The following describes the general procedure for the definition of an optimization task. These procedures are supported by the command tree in Tosca Structure.pre screen of Tosca Structure.gui (GUI).

Analysis Model

  • Question: Which file(s) contains the FE-model for the optimization?
  • Procedure: Link file(s) to optimization task.
    • In GUI: Select Command > FEM_INPUT and choose your model file.

Design Area

  • Question: Which surface area of the FE model should be selected for shape modifications?
  • Procedure: Assign node group with surface nodes to design area.
    • In GUI: Choose or define the node group with the surface nodes of the selected design area GROUP_DEF Command and define the design variables DV_SHAPE.

  • Question: Which area of the model should be selected for smoothing of the FE mesh?
  • Procedure: Assign element group to MESH_SMOOTH area.
    • In GUI: Choose or define the element group defining the mesh smoothing area (GROUP_DEF) and define the mesh smoothing (MESH_SMOOTH).

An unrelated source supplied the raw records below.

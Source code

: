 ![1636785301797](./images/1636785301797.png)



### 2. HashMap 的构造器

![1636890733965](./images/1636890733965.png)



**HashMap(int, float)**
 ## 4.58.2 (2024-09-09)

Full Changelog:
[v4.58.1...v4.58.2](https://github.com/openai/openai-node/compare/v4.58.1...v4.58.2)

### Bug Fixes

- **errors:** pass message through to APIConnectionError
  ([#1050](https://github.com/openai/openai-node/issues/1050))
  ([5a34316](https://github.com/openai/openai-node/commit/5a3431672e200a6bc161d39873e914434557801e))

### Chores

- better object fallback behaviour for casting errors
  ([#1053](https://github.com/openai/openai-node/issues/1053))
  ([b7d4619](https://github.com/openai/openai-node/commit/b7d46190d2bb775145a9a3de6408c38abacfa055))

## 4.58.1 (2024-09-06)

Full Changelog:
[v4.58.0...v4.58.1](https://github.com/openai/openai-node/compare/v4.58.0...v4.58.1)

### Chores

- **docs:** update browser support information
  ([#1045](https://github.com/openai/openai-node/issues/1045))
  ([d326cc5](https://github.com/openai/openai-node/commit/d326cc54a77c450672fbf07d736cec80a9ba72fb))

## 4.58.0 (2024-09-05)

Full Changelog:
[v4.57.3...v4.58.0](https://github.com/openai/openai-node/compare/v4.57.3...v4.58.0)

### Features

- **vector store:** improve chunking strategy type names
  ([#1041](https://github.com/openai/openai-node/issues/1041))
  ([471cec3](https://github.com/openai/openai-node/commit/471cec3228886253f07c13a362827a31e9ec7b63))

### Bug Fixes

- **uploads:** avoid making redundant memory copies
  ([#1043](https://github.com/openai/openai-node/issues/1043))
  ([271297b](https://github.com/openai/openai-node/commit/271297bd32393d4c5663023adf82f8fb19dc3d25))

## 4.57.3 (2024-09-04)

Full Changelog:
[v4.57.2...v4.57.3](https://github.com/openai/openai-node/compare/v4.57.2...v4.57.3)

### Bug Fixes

  • Question: Are there nodes in the design area or in the mesh smoothing area that are subject to certain restrictions? How can these restrictions be described?
  • Procedure: Define design variable constraints for node group.
    • In GUI: Choose or define node groups with common restrictions (GROUP_DEF). Define the restrictions using LINK_SHAPE and DVCON_SHAPE.

Objective function

  • Question: Which terms describe the values to be optimized? Should these values be minimized or maximized or otherwise combined?
  • Procedure: Choose terms for optimization (design responses) and target.
    • In GUI: Define the design response (DRESP) and assign it to the objective function (OBJ_FUNC).

Constraint

  • Question: Which design response describes the constraint? Which value should the constraint have?
  • Procedure: Choose term for constraint and set target value or upper/lower boundary.
    • In GUI: Define the design response (DRESP) and assign it to the constraint (CONSTRAINT).

Optimization Task

  • Question: Are all command definitions listed above complete and ready for the optimization job?
  • Procedure: If necessary complete any additional required definitions and prepare the optimization job.
    • In GUI: Reference all definitions above in OPTIMIZE.

Stop Condition

  • Question: Should the optimization stop after a number of iterations (or certain other conditions)?
  • Procedure: Define a stop condition.
    • In GUI: Select Command > STOP.

Check Run

  • Question: Would prior testing of the restriction definitions be useful?
  • Procedure: Apply test displacements.
    • In GUI: Select Command > TEST_SHAPE.

Completion

  • Question: Has all the required data been specified?
  • Procedure: If yes, finish the definition of the optimization problem and save your definition.
    • In GUI: Save as <jobname>.par.

The essential commands required for the optimization model in shape optimization are described in the following. The order of their appearance corresponds to the order of the above listed procedures.

The definitions for the optimization job are assembled in a parameter file. The exact syntax of the commands can be looked up in commands manual. The following figure gives an overview of a standard optimization task and the relation between the several commands. Only commands which are referenced in the OPTIMIZE command will be included in the optimization.